- **EXERCISE AIM**: For each line below that holds "имеет", return the line as it stands.

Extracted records
------------------------

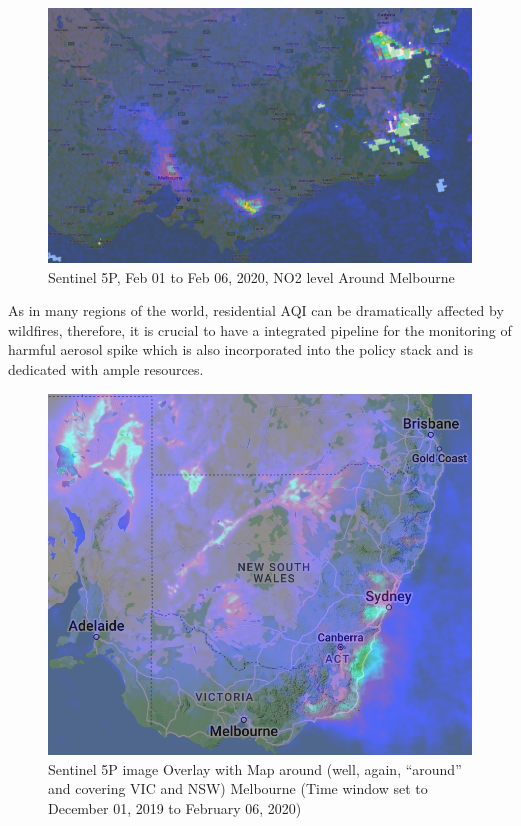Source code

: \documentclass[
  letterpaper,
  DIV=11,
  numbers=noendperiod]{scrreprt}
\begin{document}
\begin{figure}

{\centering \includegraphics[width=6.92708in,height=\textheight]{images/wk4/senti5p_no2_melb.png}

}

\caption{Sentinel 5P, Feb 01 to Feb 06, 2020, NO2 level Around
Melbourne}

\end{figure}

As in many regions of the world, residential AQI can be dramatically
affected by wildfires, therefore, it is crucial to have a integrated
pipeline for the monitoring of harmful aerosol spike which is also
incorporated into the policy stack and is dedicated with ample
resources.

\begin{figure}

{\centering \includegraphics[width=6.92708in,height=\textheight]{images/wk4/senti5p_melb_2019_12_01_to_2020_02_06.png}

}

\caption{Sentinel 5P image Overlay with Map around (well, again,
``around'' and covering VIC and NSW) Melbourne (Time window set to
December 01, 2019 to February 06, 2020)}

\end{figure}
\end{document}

------------------------

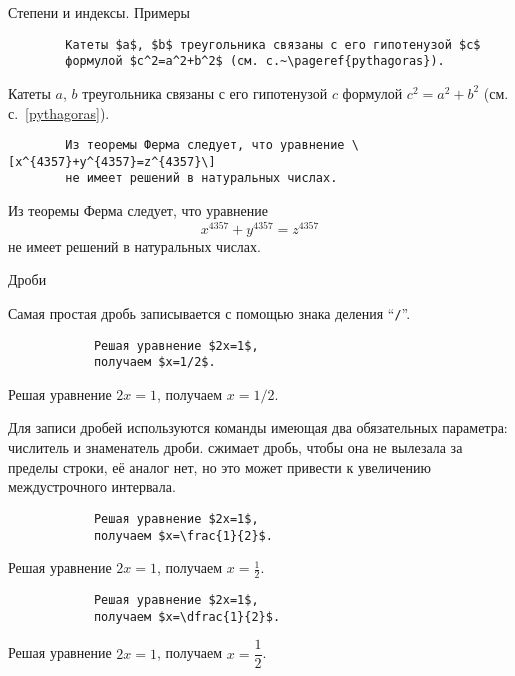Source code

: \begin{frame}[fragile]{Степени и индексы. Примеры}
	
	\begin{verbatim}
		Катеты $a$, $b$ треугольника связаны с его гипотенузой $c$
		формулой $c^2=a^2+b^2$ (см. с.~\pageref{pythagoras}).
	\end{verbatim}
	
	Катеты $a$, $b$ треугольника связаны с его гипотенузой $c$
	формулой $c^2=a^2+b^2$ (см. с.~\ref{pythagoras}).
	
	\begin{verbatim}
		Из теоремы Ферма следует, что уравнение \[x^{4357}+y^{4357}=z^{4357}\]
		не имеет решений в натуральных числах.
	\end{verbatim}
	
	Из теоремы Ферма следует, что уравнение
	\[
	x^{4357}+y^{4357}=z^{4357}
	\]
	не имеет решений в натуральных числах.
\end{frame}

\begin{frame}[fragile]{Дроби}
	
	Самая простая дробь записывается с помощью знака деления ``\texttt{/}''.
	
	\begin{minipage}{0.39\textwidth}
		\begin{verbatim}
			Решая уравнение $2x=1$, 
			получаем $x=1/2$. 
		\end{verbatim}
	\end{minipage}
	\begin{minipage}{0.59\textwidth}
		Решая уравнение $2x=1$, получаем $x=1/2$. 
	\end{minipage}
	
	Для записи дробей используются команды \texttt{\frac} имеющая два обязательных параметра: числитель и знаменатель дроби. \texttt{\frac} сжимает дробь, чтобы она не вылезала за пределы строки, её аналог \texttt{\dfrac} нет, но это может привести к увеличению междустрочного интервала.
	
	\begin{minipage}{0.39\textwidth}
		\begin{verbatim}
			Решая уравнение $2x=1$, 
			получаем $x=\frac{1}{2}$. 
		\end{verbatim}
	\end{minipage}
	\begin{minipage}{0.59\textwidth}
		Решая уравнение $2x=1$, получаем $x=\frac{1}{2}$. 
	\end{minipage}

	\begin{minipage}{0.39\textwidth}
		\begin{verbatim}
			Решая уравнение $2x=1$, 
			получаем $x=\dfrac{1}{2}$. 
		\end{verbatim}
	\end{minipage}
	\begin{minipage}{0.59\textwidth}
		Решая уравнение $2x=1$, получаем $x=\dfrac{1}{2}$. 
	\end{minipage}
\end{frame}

------------------------

- **SOLUTION BELOW**:
		не имеет решений в натуральных числах.
	не имеет решений в натуральных числах.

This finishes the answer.